Extract the run of lines that starts at the top of the records below and ends at the line with "3.sec=That the foregoing", keeping both ends and excluding pictures.

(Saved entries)
==============================

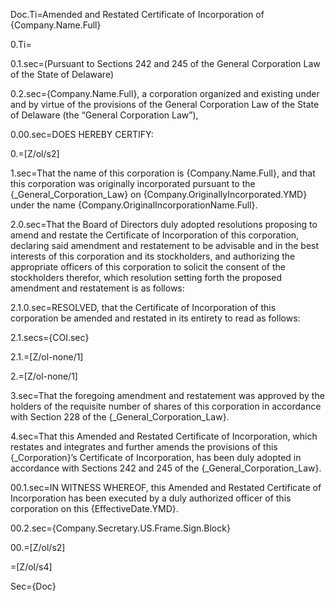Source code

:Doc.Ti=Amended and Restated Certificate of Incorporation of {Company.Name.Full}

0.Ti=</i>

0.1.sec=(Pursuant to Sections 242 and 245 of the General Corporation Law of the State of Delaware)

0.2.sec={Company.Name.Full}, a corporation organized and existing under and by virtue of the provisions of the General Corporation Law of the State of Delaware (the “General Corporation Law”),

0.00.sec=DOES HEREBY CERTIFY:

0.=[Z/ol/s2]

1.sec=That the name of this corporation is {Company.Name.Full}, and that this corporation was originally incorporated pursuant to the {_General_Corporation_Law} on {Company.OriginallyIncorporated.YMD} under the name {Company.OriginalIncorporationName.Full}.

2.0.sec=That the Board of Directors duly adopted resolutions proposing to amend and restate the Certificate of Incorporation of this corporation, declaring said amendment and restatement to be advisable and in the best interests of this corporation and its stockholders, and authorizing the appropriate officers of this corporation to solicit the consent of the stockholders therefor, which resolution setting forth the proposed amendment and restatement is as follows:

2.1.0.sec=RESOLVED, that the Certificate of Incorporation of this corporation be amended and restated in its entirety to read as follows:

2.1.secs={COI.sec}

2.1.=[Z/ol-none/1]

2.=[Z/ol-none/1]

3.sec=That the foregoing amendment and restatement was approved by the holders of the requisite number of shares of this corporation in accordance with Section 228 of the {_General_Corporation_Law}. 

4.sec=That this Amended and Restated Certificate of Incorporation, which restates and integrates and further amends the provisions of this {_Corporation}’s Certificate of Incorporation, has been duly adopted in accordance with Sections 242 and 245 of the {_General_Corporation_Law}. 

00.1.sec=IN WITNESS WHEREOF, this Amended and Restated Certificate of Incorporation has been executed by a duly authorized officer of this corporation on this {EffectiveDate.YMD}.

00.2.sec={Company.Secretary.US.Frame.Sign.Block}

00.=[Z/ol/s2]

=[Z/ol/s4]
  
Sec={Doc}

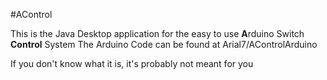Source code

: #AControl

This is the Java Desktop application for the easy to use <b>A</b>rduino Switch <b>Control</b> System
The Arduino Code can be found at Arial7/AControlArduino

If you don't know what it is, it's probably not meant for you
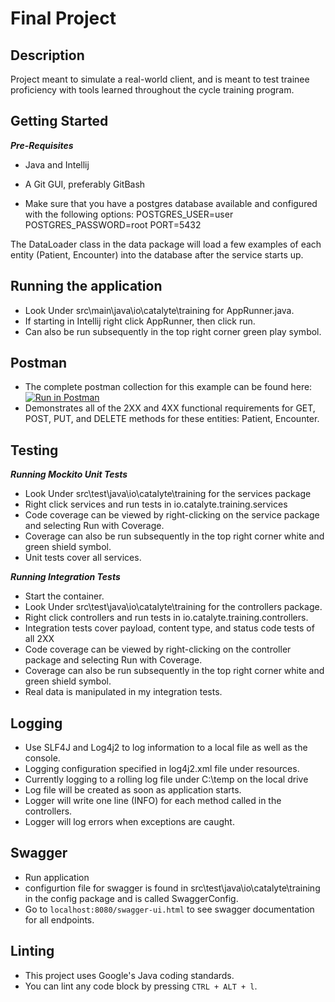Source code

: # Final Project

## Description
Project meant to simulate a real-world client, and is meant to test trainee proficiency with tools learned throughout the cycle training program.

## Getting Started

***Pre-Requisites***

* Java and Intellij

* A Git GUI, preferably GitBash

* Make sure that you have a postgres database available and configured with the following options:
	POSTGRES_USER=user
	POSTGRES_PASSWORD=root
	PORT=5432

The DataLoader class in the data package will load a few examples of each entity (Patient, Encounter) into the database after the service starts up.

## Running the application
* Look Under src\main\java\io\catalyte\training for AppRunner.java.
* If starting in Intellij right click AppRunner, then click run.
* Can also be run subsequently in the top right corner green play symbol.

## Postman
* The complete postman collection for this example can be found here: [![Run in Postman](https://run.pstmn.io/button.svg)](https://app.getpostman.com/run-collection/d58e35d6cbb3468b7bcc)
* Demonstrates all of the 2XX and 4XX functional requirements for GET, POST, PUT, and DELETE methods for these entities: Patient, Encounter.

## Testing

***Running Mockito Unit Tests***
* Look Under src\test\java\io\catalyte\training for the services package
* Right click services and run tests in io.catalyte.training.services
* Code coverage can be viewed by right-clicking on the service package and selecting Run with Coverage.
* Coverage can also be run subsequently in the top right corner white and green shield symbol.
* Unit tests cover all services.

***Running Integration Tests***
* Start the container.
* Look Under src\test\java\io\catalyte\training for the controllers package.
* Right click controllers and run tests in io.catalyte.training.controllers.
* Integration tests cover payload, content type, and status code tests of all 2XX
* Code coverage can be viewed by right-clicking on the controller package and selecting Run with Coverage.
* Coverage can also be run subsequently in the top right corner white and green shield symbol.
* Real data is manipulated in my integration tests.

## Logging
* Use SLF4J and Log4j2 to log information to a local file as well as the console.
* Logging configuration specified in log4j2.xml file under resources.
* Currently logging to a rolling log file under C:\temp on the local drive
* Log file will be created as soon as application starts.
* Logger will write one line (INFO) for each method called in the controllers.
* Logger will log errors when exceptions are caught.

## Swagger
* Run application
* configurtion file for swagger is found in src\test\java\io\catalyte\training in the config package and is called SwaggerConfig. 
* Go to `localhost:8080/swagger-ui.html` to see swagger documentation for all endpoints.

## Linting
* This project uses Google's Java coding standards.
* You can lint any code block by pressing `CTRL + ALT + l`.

==============================

Answer to this problem
Source code

:Doc.Ti=Amended and Restated Certificate of Incorporation of {Company.Name.Full}

0.Ti=</i>

0.1.sec=(Pursuant to Sections 242 and 245 of the General Corporation Law of the State of Delaware)

0.2.sec={Company.Name.Full}, a corporation organized and existing under and by virtue of the provisions of the General Corporation Law of the State of Delaware (the “General Corporation Law”),

0.00.sec=DOES HEREBY CERTIFY:

0.=[Z/ol/s2]

1.sec=That the name of this corporation is {Company.Name.Full}, and that this corporation was originally incorporated pursuant to the {_General_Corporation_Law} on {Company.OriginallyIncorporated.YMD} under the name {Company.OriginalIncorporationName.Full}.

2.0.sec=That the Board of Directors duly adopted resolutions proposing to amend and restate the Certificate of Incorporation of this corporation, declaring said amendment and restatement to be advisable and in the best interests of this corporation and its stockholders, and authorizing the appropriate officers of this corporation to solicit the consent of the stockholders therefor, which resolution setting forth the proposed amendment and restatement is as follows:

2.1.0.sec=RESOLVED, that the Certificate of Incorporation of this corporation be amended and restated in its entirety to read as follows:

2.1.secs={COI.sec}

2.1.=[Z/ol-none/1]

2.=[Z/ol-none/1]

3.sec=That the foregoing amendment and restatement was approved by the holders of the requisite number of shares of this corporation in accordance with Section 228 of the {_General_Corporation_Law}. 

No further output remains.